• _Task brief_: Leaving the pictures aside, transcribe every line below exactly.

Saved entries
========================================

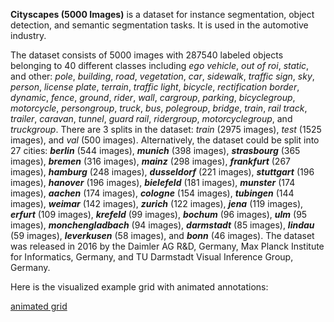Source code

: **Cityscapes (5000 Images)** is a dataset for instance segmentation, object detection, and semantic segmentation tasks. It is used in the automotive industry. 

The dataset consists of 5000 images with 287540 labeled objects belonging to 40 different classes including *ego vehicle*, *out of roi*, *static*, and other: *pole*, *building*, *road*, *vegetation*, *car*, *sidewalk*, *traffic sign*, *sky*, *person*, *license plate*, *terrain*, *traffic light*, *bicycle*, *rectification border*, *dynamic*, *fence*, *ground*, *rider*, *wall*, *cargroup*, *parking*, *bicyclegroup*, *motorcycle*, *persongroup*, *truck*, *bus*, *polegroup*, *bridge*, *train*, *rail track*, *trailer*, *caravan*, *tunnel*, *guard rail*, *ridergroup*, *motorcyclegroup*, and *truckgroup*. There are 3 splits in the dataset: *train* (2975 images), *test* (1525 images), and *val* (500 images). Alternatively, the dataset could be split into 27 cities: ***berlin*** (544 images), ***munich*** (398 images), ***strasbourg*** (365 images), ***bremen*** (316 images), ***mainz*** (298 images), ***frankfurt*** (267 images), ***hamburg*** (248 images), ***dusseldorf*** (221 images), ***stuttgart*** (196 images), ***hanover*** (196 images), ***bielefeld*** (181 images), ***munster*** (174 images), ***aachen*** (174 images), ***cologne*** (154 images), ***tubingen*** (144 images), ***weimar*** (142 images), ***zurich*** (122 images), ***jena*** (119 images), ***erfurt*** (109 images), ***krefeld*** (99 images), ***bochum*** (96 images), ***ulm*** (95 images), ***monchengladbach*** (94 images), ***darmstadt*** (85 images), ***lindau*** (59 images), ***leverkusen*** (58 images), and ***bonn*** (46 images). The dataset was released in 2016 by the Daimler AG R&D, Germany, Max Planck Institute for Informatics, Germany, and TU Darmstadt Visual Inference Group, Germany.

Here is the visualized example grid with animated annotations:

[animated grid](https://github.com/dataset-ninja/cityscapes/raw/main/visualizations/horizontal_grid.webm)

========================================

• _Result of the task_:
Source code

: **Cityscapes (5000 Images)** is a dataset for instance segmentation, object detection, and semantic segmentation tasks. It is used in the automotive industry. 

The dataset consists of 5000 images with 287540 labeled objects belonging to 40 different classes including *ego vehicle*, *out of roi*, *static*, and other: *pole*, *building*, *road*, *vegetation*, *car*, *sidewalk*, *traffic sign*, *sky*, *person*, *license plate*, *terrain*, *traffic light*, *bicycle*, *rectification border*, *dynamic*, *fence*, *ground*, *rider*, *wall*, *cargroup*, *parking*, *bicyclegroup*, *motorcycle*, *persongroup*, *truck*, *bus*, *polegroup*, *bridge*, *train*, *rail track*, *trailer*, *caravan*, *tunnel*, *guard rail*, *ridergroup*, *motorcyclegroup*, and *truckgroup*. There are 3 splits in the dataset: *train* (2975 images), *test* (1525 images), and *val* (500 images). Alternatively, the dataset could be split into 27 cities: ***berlin*** (544 images), ***munich*** (398 images), ***strasbourg*** (365 images), ***bremen*** (316 images), ***mainz*** (298 images), ***frankfurt*** (267 images), ***hamburg*** (248 images), ***dusseldorf*** (221 images), ***stuttgart*** (196 images), ***hanover*** (196 images), ***bielefeld*** (181 images), ***munster*** (174 images), ***aachen*** (174 images), ***cologne*** (154 images), ***tubingen*** (144 images), ***weimar*** (142 images), ***zurich*** (122 images), ***jena*** (119 images), ***erfurt*** (109 images), ***krefeld*** (99 images), ***bochum*** (96 images), ***ulm*** (95 images), ***monchengladbach*** (94 images), ***darmstadt*** (85 images), ***lindau*** (59 images), ***leverkusen*** (58 images), and ***bonn*** (46 images). The dataset was released in 2016 by the Daimler AG R&D, Germany, Max Planck Institute for Informatics, Germany, and TU Darmstadt Visual Inference Group, Germany.

Here is the visualized example grid with animated annotations:

[animated grid](https://github.com/dataset-ninja/cityscapes/raw/main/visualizations/horizontal_grid.webm)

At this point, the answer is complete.